Либе­рий, конеч­но, не был бы удер­жан любой подоб­ной цинич­ной целью, сто­я­щей за его назна­че­ни­ем. Он испол­нял свою долж­ность с обыч­ным рве­ни­ем и энер­гич­но­стью. Сам Юсти­ни­ан в кон­це кон­цов подо­рвал его поло­же­ние, после вме­ша­тель­ства име­ю­щих хоро­шие свя­зи егип­тян, но Либе­рий неустра­ши­мо дви­гал­ся впе­рёд127. Юсти­ни­ан назна­чил Либе­рию пре­ем­ни­ка, в то же вре­мя напи­сав Либе­рию пись­мо о про­дол­жаю­щей­ся под­держ­ке, настав­ляя его самым реши­тель­ным обра­зом дер­жать­ся за свою долж­ность и ни в коем слу­чае от неё не отка­зы­вать­ся. Коро­че гово­ря, в Алек­сан­дрии было два оспа­ри­ваю­щих власть губер­на­то­ра, с под­стре­каю­щим их обо­их импе­ра­то­ром. Новый губер­на­тор, с.65 Иоанн, укреп­лён­ный импе­ра­тор­ски­ми доку­мен­та­ми, потре­бо­вал, чтобы Либе­рий оста­вил долж­ность.

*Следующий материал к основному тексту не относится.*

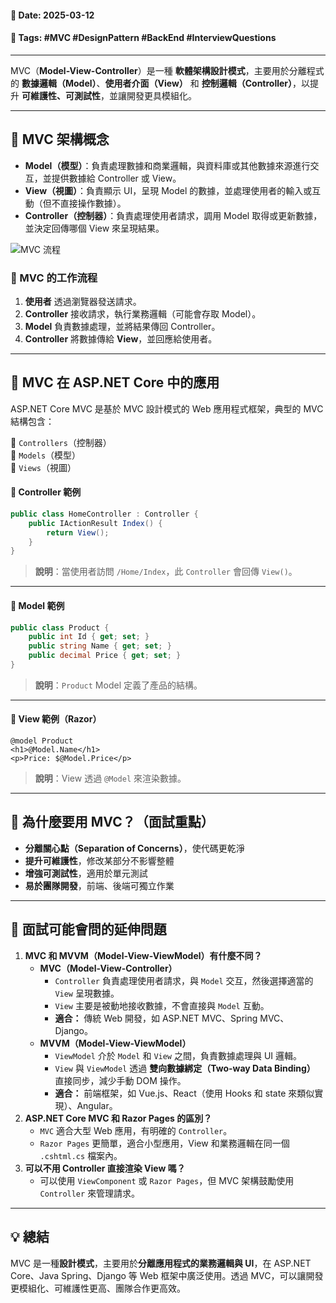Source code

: #### 📅 **Date**: 2025-03-12

#### 🔖 **Tags**: #MVC #DesignPattern #BackEnd #InterviewQuestions

---

MVC（**Model-View-Controller**）是一種 **軟體架構設計模式**，主要用於分離程式的 **數據邏輯（Model）**、**使用者介面（View）** 和 **控制邏輯（Controller）**，以提升 **可維護性、可測試性**，並讓開發更具模組化。

---

## **📍 MVC 架構概念**

- **Model（模型）**：負責處理數據和商業邏輯，與資料庫或其他數據來源進行交互，並提供數據給 Controller 或 View。
- **View（視圖）**：負責顯示 UI，呈現 Model 的數據，並處理使用者的輸入或互動（但不直接操作數據）。
- **Controller（控制器）**：負責處理使用者請求，調用 Model 取得或更新數據，並決定回傳哪個 View 來呈現結果。

![MVC 流程](https://upload.wikimedia.org/wikipedia/commons/thumb/a/a0/MVC-Process.svg/1200px-MVC-Process.svg.png)

### **📌 MVC 的工作流程**

1. **使用者** 透過瀏覽器發送請求。  
2. **Controller** 接收請求，執行業務邏輯（可能會存取 Model）。  
3. **Model** 負責數據處理，並將結果傳回 Controller。  
4. **Controller** 將數據傳給 **View**，並回應給使用者。

---

## **📍 MVC 在 ASP.NET Core 中的應用**

ASP.NET Core MVC 是基於 MVC 設計模式的 Web 應用程式框架，典型的 MVC 結構包含：

📁 `Controllers`（控制器）  
📁 `Models`（模型）  
📁 `Views`（視圖）

#### **📝 Controller 範例**

```csharp
public class HomeController : Controller {
	public IActionResult Index() {
		return View();
	}
}
```

> **說明**：當使用者訪問 `/Home/Index`，此 `Controller` 會回傳 `View()`。

---

#### **📝 Model 範例**

```csharp
public class Product {
	public int Id { get; set; }
	public string Name { get; set; }
	public decimal Price { get; set; }
}
```

> **說明**：`Product` Model 定義了產品的結構。

---

#### **📝 View 範例（Razor）**

```cshtml
@model Product
<h1>@Model.Name</h1>
<p>Price: $@Model.Price</p>
```

> **說明**：View 透過 `@Model` 來渲染數據。

---

## **📍 為什麼要用 MVC？（面試重點）**

- **分離關心點（Separation of Concerns）**，使代碼更乾淨  
- **提升可維護性**，修改某部分不影響整體  
- **增強可測試性**，適用於單元測試  
- **易於團隊開發**，前端、後端可獨立作業

---

## **📍 面試可能會問的延伸問題**

1. **MVC 和 MVVM（Model-View-ViewModel）有什麼不同？**
    - **MVC（Model-View-Controller）**
	    - `Controller` 負責處理使用者請求，與 `Model` 交互，然後選擇適當的 `View` 呈現數據。
	    - `View` 主要是被動地接收數據，不會直接與 `Model` 互動。
	    - **適合：** 傳統 Web 開發，如 ASP.NET MVC、Spring MVC、Django。
	- **MVVM（Model-View-ViewModel）**
	    - `ViewModel` 介於 `Model` 和 `View` 之間，負責數據處理與 UI 邏輯。
	    - `View` 與 `ViewModel` 透過 **雙向數據綁定（Two-way Data Binding）** 直接同步，減少手動 DOM 操作。
	    - **適合：** 前端框架，如 Vue.js、React（使用 Hooks 和 state 來類似實現）、Angular。
1. **ASP.NET Core MVC 和 Razor Pages 的區別？**
    - `MVC` 適合大型 Web 應用，有明確的 `Controller`。
    - `Razor Pages` 更簡單，適合小型應用，View 和業務邏輯在同一個 `.cshtml.cs` 檔案內。
2. **可以不用 Controller 直接渲染 View 嗎？**
    - 可以使用 `ViewComponent` 或 `Razor Pages`，但 MVC 架構鼓勵使用 `Controller` 來管理請求。

---

## **💡 總結**

MVC 是一種**設計模式**，主要用於**分離應用程式的業務邏輯與 UI**，在 ASP.NET Core、Java Spring、Django 等 Web 框架中廣泛使用。透過 MVC，可以讓開發更模組化、可維護性更高、團隊合作更高效。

Λι­βέριος δὲ αὐτῷ πεί­θεσ­θαι οὐδα­μῆ ἔφασ­κεν, ἠγμέ­νος δη­λονό­τι τοῖς βα­σιλέως καὶ αὐτὸς γράμ­μα­σιν128. ὁ μὲν οὖν Ἰωάν­νης τούς οἱ ἑπο­μένους ὁπλί­σας ἐπὶ τὸν Λι­βέριον ᾔει, ὁ δὲ ξὺν τοῖς ἀμφ’ αὑτὸν εἰς ἀντίσ­τα­σιν εἶδε. μά­χης τε γε­νομέ­νης, ἄλ­λοι τε πολ­λοὶ πίπ­του­σι καὶ Ἰωάν­νης αὐτὸς ὁ τὴν ἀρχὴν ἔχων[77]129.

Либе­рий вновь одер­жал победу. Вско­ре после это­го Юсти­ни­ан сде­лал свой отзыв от долж­но­сти фор­маль­ным, но по воз­вра­ще­нии в Кон­стан­ти­но­поль Либе­рий с успе­хом пере­жил след­ст­вен­ную комис­сию сена­та, дока­зав, что дей­ст­во­вал про­тив Иоан­на на осно­ва­нии само­обо­ро­ны. Импе­ра­тор, добав­ля­ет Про­ко­пий, не оста­вил это дело, пока не нака­зал Либе­рия денеж­ным штра­фом, нало­жен­ным тай­но.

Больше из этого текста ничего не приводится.